=== Exercise brief ===
The records that follow should be copied out exactly, pictures excluded.
--- Excerpted data Enclosed Below ---
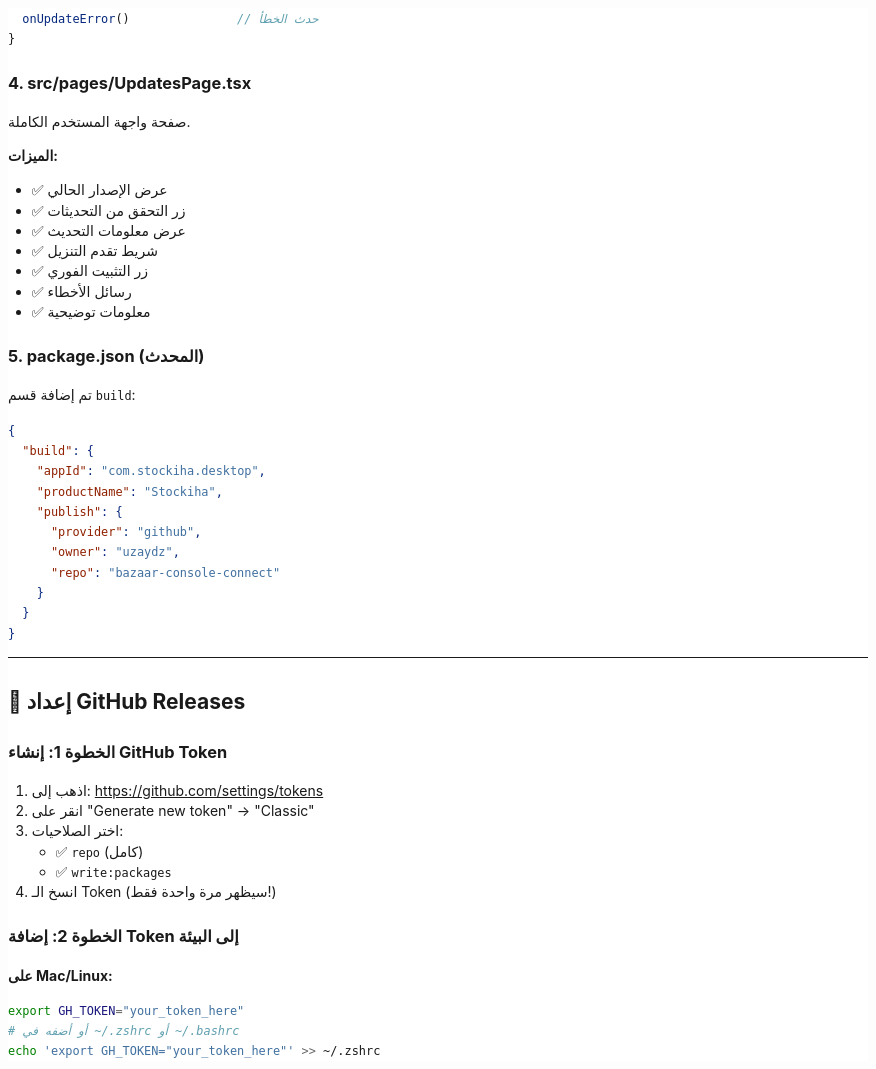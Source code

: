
 ```javascript
  onUpdateError()               // حدث الخطأ
}
```

### 4. **src/pages/UpdatesPage.tsx**
صفحة واجهة المستخدم الكاملة.

**الميزات:**
- ✅ عرض الإصدار الحالي
- ✅ زر التحقق من التحديثات
- ✅ عرض معلومات التحديث
- ✅ شريط تقدم التنزيل
- ✅ زر التثبيت الفوري
- ✅ رسائل الأخطاء
- ✅ معلومات توضيحية

### 5. **package.json** (المحدث)
تم إضافة قسم `build`:
```json
{
  "build": {
    "appId": "com.stockiha.desktop",
    "productName": "Stockiha",
    "publish": {
      "provider": "github",
      "owner": "uzaydz",
      "repo": "bazaar-console-connect"
    }
  }
}
```

---

## 🔧 إعداد GitHub Releases

### الخطوة 1: إنشاء GitHub Token

1. اذهب إلى: https://github.com/settings/tokens
2. انقر على "Generate new token" → "Classic"
3. اختر الصلاحيات:
   - ✅ `repo` (كامل)
   - ✅ `write:packages`
4. انسخ الـ Token (سيظهر مرة واحدة فقط!)

### الخطوة 2: إضافة Token إلى البيئة

**على Mac/Linux:**
```bash
export GH_TOKEN="your_token_here"
# أو أضفه في ~/.zshrc أو ~/.bashrc
echo 'export GH_TOKEN="your_token_here"' >> ~/.zshrc
```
--- End of Enclosed Excerpted data ---
=== Response to this task ===
Source code

:
 ```javascript
  onUpdateError()               // حدث الخطأ
}
```

### 4. **src/pages/UpdatesPage.tsx**
صفحة واجهة المستخدم الكاملة.

**الميزات:**
- ✅ عرض الإصدار الحالي
- ✅ زر التحقق من التحديثات
- ✅ عرض معلومات التحديث
- ✅ شريط تقدم التنزيل
- ✅ زر التثبيت الفوري
- ✅ رسائل الأخطاء
- ✅ معلومات توضيحية

### 5. **package.json** (المحدث)
تم إضافة قسم `build`:
```json
{
  "build": {
    "appId": "com.stockiha.desktop",
    "productName": "Stockiha",
    "publish": {
      "provider": "github",
      "owner": "uzaydz",
      "repo": "bazaar-console-connect"
    }
  }
}
```

---

## 🔧 إعداد GitHub Releases

### الخطوة 1: إنشاء GitHub Token

1. اذهب إلى: https://github.com/settings/tokens
2. انقر على "Generate new token" → "Classic"
3. اختر الصلاحيات:
   - ✅ `repo` (كامل)
   - ✅ `write:packages`
4. انسخ الـ Token (سيظهر مرة واحدة فقط!)

### الخطوة 2: إضافة Token إلى البيئة

**على Mac/Linux:**
```bash
export GH_TOKEN="your_token_here"
# أو أضفه في ~/.zshrc أو ~/.bashrc
echo 'export GH_TOKEN="your_token_here"' >> ~/.zshrc
```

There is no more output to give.